# A Binninger Prize!



## passthebottle (Jan 28, 2008)

Not my most prized possesion, but definitely a prized one. I really like the form and style of this bottle , the color and all the embossing make it really stand out. After I acquired this one I  gave serious thought that I would like to start collecting Binninger bottles as a catagory as there are many, but was soon to realize that it wasn't going to happen after seeing the prices that these bottles go for.
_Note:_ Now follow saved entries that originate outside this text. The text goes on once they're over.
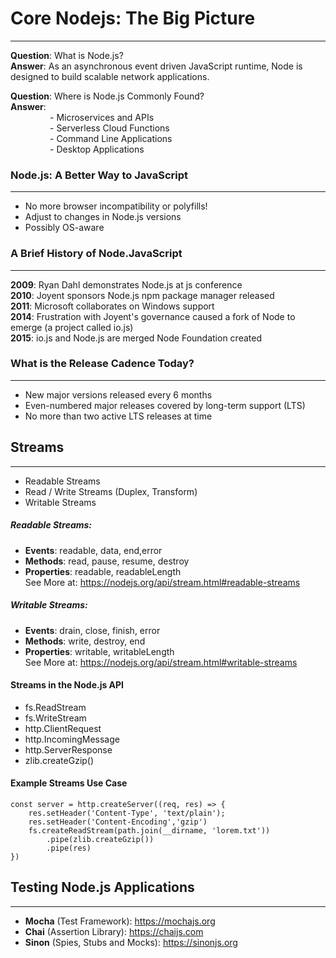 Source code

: # Core Nodejs: The Big Picture 
___________
**Question**: What is Node.js?\
**Answer**: As an asynchronous event driven JavaScript runtime, 
Node is designed to build scalable network applications.

**Question**: Where is Node.js Commonly Found?\
**Answer**:  
&nbsp;&nbsp;&nbsp;&nbsp;&nbsp;&nbsp;&nbsp;&nbsp;&nbsp;&nbsp;&nbsp;&nbsp;&nbsp;&nbsp;&nbsp; - Microservices and APIs\
&nbsp;&nbsp;&nbsp;&nbsp;&nbsp;&nbsp;&nbsp;&nbsp;&nbsp;&nbsp;&nbsp;&nbsp;&nbsp;&nbsp;&nbsp; - Serverless Cloud Functions\
&nbsp;&nbsp;&nbsp;&nbsp;&nbsp;&nbsp;&nbsp;&nbsp;&nbsp;&nbsp;&nbsp;&nbsp;&nbsp;&nbsp;&nbsp; - Command Line Applications\
&nbsp;&nbsp;&nbsp;&nbsp;&nbsp;&nbsp;&nbsp;&nbsp;&nbsp;&nbsp;&nbsp;&nbsp;&nbsp;&nbsp;&nbsp; - Desktop Applications

### Node.js: A Better Way to JavaScript
__________
* No more browser incompatibility or polyfills!
* Adjust to changes in Node.js versions 
* Possibly OS-aware

### A Brief History of Node.JavaScript
__________
**2009**: Ryan Dahl demonstrates Node.js at js conference\
**2010**: Joyent sponsors Node.js npm package manager released\
**2011**: Microsoft collaborates on Windows support\
**2014**: Frustration with Joyent's governance caused a fork of Node to emerge (a project called io.js)\
**2015**: io.js and Node.js are merged Node Foundation created

### What is the Release Cadence Today?
__________
* New major versions released every 6 months
* Even-numbered major releases covered by long-term support (LTS)
* No more than two active LTS releases at time

## Streams
__________
* Readable Streams  
* Read / Write Streams (Duplex, Transform)
* Writable Streams

##### Readable Streams:
* **Events**: readable, data, end,error
* **Methods**: read, pause, resume, destroy
* **Properties**: readable, readableLength\
See More at: https://nodejs.org/api/stream.html#readable-streams

##### Writable Streams:
* **Events**: drain, close, finish, error
* **Methods**: write, destroy, end
* **Properties**: writable, writableLength\
See More at: https://nodejs.org/api/stream.html#writable-streams

#### Streams in the Node.js API
* fs.ReadStream
* fs.WriteStream
* http.ClientRequest
* http.IncomingMessage
* http.ServerResponse
* zlib.createGzip()

#### Example Streams Use Case
```nodejs2html
const server = http.createServer((req, res) => {
    res.setHeader('Content-Type', 'text/plain');
    res.setHeader('Content-Encoding','gzip')
    fs.createReadStream(path.join(__dirname, 'lorem.txt'))
        .pipe(zlib.createGzip())
        .pipe(res)
})
```

## Testing Node.js Applications
__________
* **Mocha** (Test Framework): https://mochajs.org
* **Chai** (Assertion Library): https://chaijs.com
* **Sinon** (Spies, Stubs and Mocks): https://sinonjs.org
I'll probably have to settle for just this one unless I get lucky one day!


----------



## passthebottle (Jan 28, 2008)

O.K. I don't mind, here's another look........PTB.


----------



## rlo (Jan 28, 2008)

what a beautiful bottle! congrats


----------



## idigjars (Jan 28, 2008)

PTB, that's a beauty!  Thanks for sharing the pics.      Paul


----------



## appliedlips (Feb 2, 2008)

That is a very nice bottle and good luck adding more to your collection.You can always sell the stuff you dig that don't fit your collection and buy the ones you don't dig.There are some great Bininger's for sure and that green one is a good place to start.


----------



## woody (Feb 2, 2008)

I dug a Biningers Old Dominion Wheat Tonic in forest green just like the first post.
 The color I like best for Biningers bottles is an apricot puce color.


----------